//

Binance Contemplates Letting its Traders Secure Collateral in Bank

2 mins read

Some banks, like the Swiss-based FlowBank, have been mentioned by Binance as intermediaries for this transaction.

Binance Contemplates Letting its Traders Secure Collateral in Bank
Binance Contemplates Letting its Traders Secure Collateral in Bank

Bloomberg reports that the cryptocurrency exchange is investigating a potential solution to reduce counterparty risk. This permits some institutional clients to store their trading collateral at a bank rather than on the crypto platform.


This action responds to institutional digital asset traders’ requests for enhanced security measures. This is following the collapse of FTX late last year, which resulted in significant losses for many traders.
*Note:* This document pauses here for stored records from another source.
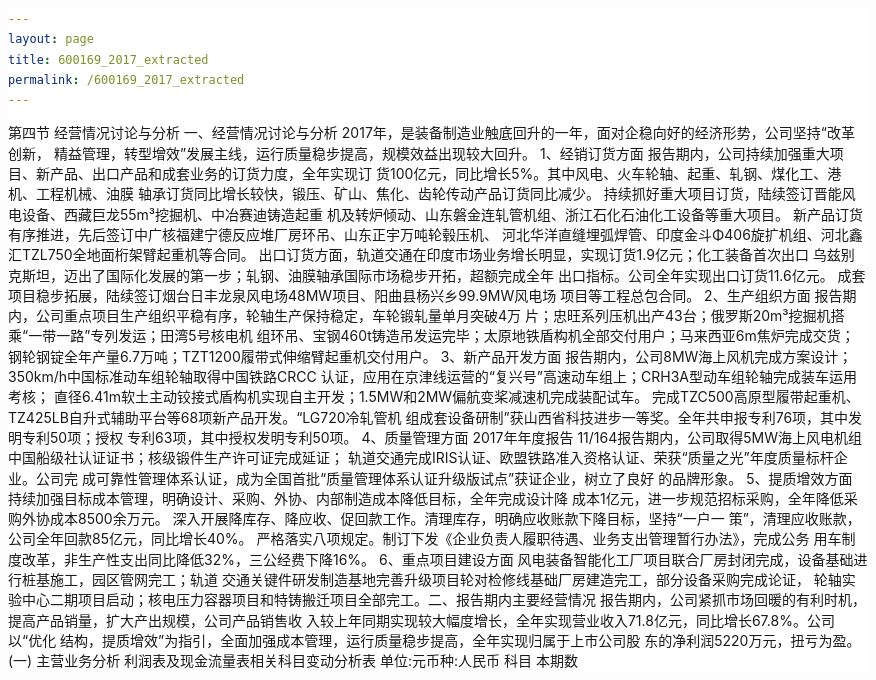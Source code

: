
 ```yaml
---
layout: page
title: 600169_2017_extracted
permalink: /600169_2017_extracted
---
```


第四节
经营情况讨论与分析
一、经营情况讨论与分析
2017年，是装备制造业触底回升的一年，面对企稳向好的经济形势，公司坚持“改革创新，
精益管理，转型增效”发展主线，运行质量稳步提高，规模效益出现较大回升。
1、经销订货方面
报告期内，公司持续加强重大项目、新产品、出口产品和成套业务的订货力度，全年实现订
货100亿元，同比增长5%。其中风电、火车轮轴、起重、轧钢、煤化工、港机、工程机械、油膜
轴承订货同比增长较快，锻压、矿山、焦化、齿轮传动产品订货同比减少。
持续抓好重大项目订货，陆续签订晋能风电设备、西藏巨龙55m³挖掘机、中冶赛迪铸造起重
机及转炉倾动、山东磐金连轧管机组、浙江石化石油化工设备等重大项目。
新产品订货有序推进，先后签订中广核福建宁德反应堆厂房环吊、山东正宇万吨轮毂压机、
河北华洋直缝埋弧焊管、印度金斗Φ406旋扩机组、河北鑫汇TZL750全地面桁架臂起重机等合同。
出口订货方面，轨道交通在印度市场业务增长明显，实现订货1.9亿元；化工装备首次出口
乌兹别克斯坦，迈出了国际化发展的第一步；轧钢、油膜轴承国际市场稳步开拓，超额完成全年
出口指标。公司全年实现出口订货11.6亿元。
成套项目稳步拓展，陆续签订烟台日丰龙泉风电场48MW项目、阳曲县杨兴乡99.9MW风电场
项目等工程总包合同。
2、生产组织方面
报告期内，公司重点项目生产组织平稳有序，轮轴生产保持稳定，车轮锻轧量单月突破4万
片；忠旺系列压机出产43台；俄罗斯20m³挖掘机搭乘“一带一路”专列发运；田湾5号核电机
组环吊、宝钢460t铸造吊发运完毕；太原地铁盾构机全部交付用户；马来西亚6m焦炉完成交货；
钢轮钢锭全年产量6.7万吨；TZT1200履带式伸缩臂起重机交付用户。
3、新产品开发方面
报告期内，公司8MW海上风机完成方案设计；350km/h中国标准动车组轮轴取得中国铁路CRCC
认证，应用在京津线运营的“复兴号”高速动车组上；CRH3A型动车组轮轴完成装车运用考核；
直径6.41m软土主动铰接式盾构机实现自主开发；1.5MW和2MW偏航变桨减速机完成装配试车。
完成TZC500高原型履带起重机、TZ425LB自升式辅助平台等68项新产品开发。“LG720冷轧管机
组成套设备研制”获山西省科技进步一等奖。全年共申报专利76项，其中发明专利50项；授权
专利63项，其中授权发明专利50项。
4、质量管理方面
2017年年度报告
11/164报告期内，公司取得5MW海上风电机组中国船级社认证证书；核级锻件生产许可证完成延证；
轨道交通完成IRIS认证、欧盟铁路准入资格认证、荣获“质量之光”年度质量标杆企业。公司完
成可靠性管理体系认证，成为全国首批“质量管理体系认证升级版试点”获证企业，树立了良好
的品牌形象。
5、提质增效方面
持续加强目标成本管理，明确设计、采购、外协、内部制造成本降低目标，全年完成设计降
成本1亿元，进一步规范招标采购，全年降低采购外协成本8500余万元。
深入开展降库存、降应收、促回款工作。清理库存，明确应收账款下降目标，坚持“一户一
策”，清理应收账款，公司全年回款85亿元，同比增长40%。
严格落实八项规定。制订下发《企业负责人履职待遇、业务支出管理暂行办法》，完成公务
用车制度改革，非生产性支出同比降低32%，三公经费下降16%。
6、重点项目建设方面
风电装备智能化工厂项目联合厂房封闭完成，设备基础进行桩基施工，园区管网完工；轨道
交通关键件研发制造基地完善升级项目轮对检修线基础厂房建造完工，部分设备采购完成论证，
轮轴实验中心二期项目启动；核电压力容器项目和特铸搬迁项目全部完工。二、报告期内主要经营情况
报告期内，公司紧抓市场回暖的有利时机，提高产品销量，扩大产出规模，公司产品销售收
入较上年同期实现较大幅度增长，全年实现营业收入71.8亿元，同比增长67.8%。公司以“优化
结构，提质增效”为指引，全面加强成本管理，运行质量稳步提高，全年实现归属于上市公司股
东的净利润5220万元，扭亏为盈。(一)
主营业务分析
利润表及现金流量表相关科目变动分析表
单位:元币种:人民币
科目
本期数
According to anonymous sources who know the situation, Binance is reportedly in discussions with a select group of professional clients regarding a system allowing them to use bank deposits as collateral. It works for margin trading in spot and derivatives markets. Two potential intermediaries for this service, situated in Switzerland and Liechtenstein, were mentioned: FlowBank and Bank Frick. However, the specifics of any potential partnerships remain confidential.

Under the proposal, client funds held at the bank would be secured through a tri-party agreement, while Binance would provide stablecoins as margin trading collateral. The deposited funds could be invested in money market funds, allowing clients to earn interest and mitigate the cost of borrowing cryptocurrency from Binance.
According to unverified sources, the proposed arrangement is still under consideration and may be subject to change.

During an interview on the Bankless Podcast on May 29, Binance CEO Changpeng Zhao (CZ) discussed the possibility of Binance purchasing a crypto-friendly bank. CZ acknowledged that Binance had evaluated the proposal but explained the inherent complexities. He noted that acquiring a bank would be restricted to the country’s jurisdiction. It will also require compliance with local banking regulators. He elucidated:

“The reality is much more complex than the concept. You buy one bank, it only works in one country, and you still have to deal with the banking regulators of that country. It doesn’t mean you can buy a bank and do whatever you wanna do.”